Task material —
※ ※ ※
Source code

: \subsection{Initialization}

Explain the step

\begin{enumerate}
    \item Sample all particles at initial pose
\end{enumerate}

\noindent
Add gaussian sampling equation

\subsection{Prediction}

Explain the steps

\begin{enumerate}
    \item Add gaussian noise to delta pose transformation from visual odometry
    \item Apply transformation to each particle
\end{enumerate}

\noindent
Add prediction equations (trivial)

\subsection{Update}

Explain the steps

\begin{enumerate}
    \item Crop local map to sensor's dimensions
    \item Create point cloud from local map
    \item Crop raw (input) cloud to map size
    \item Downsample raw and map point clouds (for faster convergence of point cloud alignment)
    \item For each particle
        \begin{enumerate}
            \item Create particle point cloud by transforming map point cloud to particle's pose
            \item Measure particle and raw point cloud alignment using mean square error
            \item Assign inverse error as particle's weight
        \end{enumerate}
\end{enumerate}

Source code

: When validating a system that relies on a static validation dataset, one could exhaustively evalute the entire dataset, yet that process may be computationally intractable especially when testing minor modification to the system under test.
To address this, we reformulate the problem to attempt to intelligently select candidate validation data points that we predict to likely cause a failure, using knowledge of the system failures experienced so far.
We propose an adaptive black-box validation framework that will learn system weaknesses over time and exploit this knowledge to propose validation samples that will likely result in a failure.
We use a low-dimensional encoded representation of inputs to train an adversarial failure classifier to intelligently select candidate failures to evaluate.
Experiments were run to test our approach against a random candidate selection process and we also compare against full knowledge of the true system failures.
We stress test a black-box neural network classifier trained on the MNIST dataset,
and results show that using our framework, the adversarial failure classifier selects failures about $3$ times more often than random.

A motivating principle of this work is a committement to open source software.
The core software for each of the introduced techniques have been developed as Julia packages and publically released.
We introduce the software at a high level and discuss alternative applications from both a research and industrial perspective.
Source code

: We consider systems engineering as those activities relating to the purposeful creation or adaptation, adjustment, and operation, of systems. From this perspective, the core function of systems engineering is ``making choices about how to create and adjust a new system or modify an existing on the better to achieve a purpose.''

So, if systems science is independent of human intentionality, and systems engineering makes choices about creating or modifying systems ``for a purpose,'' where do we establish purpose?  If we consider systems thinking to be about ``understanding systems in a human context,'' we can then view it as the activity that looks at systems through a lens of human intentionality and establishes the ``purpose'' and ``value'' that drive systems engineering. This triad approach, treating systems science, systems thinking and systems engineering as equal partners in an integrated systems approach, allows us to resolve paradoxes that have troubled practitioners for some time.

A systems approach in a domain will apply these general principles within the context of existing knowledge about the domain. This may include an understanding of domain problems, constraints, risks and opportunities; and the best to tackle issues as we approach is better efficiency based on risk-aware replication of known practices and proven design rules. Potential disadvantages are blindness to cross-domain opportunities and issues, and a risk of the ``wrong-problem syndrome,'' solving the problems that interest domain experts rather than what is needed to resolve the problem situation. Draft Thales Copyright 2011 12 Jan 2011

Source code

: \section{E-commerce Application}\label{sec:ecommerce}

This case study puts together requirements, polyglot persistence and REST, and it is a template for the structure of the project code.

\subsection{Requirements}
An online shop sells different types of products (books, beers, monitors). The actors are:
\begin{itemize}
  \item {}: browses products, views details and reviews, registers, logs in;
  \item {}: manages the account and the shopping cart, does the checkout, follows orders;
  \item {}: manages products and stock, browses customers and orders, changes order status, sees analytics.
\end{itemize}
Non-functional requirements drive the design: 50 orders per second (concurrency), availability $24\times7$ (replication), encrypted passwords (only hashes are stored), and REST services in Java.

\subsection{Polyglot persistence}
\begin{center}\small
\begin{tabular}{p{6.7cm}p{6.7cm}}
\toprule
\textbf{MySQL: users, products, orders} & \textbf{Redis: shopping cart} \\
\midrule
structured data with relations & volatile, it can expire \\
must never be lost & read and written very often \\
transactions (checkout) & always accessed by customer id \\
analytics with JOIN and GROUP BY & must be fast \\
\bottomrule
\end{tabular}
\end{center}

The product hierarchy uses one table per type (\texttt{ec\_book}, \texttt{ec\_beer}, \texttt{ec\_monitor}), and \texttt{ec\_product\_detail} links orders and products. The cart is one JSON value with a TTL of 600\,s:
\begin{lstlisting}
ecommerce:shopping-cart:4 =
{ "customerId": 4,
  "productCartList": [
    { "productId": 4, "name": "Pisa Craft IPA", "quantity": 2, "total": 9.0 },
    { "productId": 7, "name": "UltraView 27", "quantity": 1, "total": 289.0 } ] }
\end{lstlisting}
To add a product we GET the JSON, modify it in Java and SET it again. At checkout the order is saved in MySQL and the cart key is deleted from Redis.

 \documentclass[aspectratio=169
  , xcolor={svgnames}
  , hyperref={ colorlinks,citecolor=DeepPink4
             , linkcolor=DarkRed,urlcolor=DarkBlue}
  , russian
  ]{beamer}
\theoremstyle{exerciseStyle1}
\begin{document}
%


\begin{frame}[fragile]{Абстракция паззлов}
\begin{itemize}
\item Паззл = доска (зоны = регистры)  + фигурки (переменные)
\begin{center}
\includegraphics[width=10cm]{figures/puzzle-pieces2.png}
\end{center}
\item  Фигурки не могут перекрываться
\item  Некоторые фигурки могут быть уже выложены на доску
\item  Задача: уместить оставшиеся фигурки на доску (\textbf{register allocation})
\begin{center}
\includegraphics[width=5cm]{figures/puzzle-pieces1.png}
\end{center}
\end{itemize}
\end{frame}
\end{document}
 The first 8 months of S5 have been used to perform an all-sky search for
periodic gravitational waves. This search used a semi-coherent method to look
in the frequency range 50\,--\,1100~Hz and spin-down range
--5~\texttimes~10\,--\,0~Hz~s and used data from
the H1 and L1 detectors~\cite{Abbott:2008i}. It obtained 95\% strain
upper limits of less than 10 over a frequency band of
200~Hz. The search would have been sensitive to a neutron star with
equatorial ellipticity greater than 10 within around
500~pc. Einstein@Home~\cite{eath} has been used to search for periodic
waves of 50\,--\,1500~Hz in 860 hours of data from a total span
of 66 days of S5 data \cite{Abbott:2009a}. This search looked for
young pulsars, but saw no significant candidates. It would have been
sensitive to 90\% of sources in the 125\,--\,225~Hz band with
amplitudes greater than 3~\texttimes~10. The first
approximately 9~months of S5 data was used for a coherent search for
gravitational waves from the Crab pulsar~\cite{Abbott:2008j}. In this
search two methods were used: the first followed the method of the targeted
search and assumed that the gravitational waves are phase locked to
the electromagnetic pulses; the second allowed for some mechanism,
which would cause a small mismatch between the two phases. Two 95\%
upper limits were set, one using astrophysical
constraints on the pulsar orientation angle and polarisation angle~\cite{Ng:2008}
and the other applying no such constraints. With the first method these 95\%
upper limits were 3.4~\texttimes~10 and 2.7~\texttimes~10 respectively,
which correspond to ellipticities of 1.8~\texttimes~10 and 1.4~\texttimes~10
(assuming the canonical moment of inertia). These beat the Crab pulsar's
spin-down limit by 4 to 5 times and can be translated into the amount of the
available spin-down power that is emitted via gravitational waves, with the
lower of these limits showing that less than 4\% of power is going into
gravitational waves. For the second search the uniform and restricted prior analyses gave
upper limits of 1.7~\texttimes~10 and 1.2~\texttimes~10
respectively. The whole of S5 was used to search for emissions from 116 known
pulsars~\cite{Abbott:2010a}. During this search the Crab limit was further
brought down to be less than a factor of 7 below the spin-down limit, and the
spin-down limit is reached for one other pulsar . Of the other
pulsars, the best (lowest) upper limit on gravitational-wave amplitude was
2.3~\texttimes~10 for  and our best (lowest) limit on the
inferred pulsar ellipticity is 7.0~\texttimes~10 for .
※ ※ ※
Aim of the exercise —
Output each line exactly, from the first line of the data down to the line that contains "and results show", both included.

Problem solution —
Source code

: \subsection{Initialization}

Explain the step

\begin{enumerate}
    \item Sample all particles at initial pose
\end{enumerate}

\noindent
Add gaussian sampling equation

\subsection{Prediction}

Explain the steps

\begin{enumerate}
    \item Add gaussian noise to delta pose transformation from visual odometry
    \item Apply transformation to each particle
\end{enumerate}

\noindent
Add prediction equations (trivial)

\subsection{Update}

Explain the steps

\begin{enumerate}
    \item Crop local map to sensor's dimensions
    \item Create point cloud from local map
    \item Crop raw (input) cloud to map size
    \item Downsample raw and map point clouds (for faster convergence of point cloud alignment)
    \item For each particle
        \begin{enumerate}
            \item Create particle point cloud by transforming map point cloud to particle's pose
            \item Measure particle and raw point cloud alignment using mean square error
            \item Assign inverse error as particle's weight
        \end{enumerate}
\end{enumerate}

Source code

: When validating a system that relies on a static validation dataset, one could exhaustively evalute the entire dataset, yet that process may be computationally intractable especially when testing minor modification to the system under test.
To address this, we reformulate the problem to attempt to intelligently select candidate validation data points that we predict to likely cause a failure, using knowledge of the system failures experienced so far.
We propose an adaptive black-box validation framework that will learn system weaknesses over time and exploit this knowledge to propose validation samples that will likely result in a failure.
We use a low-dimensional encoded representation of inputs to train an adversarial failure classifier to intelligently select candidate failures to evaluate.
Experiments were run to test our approach against a random candidate selection process and we also compare against full knowledge of the true system failures.
We stress test a black-box neural network classifier trained on the MNIST dataset,
and results show that using our framework, the adversarial failure classifier selects failures about $3$ times more often than random.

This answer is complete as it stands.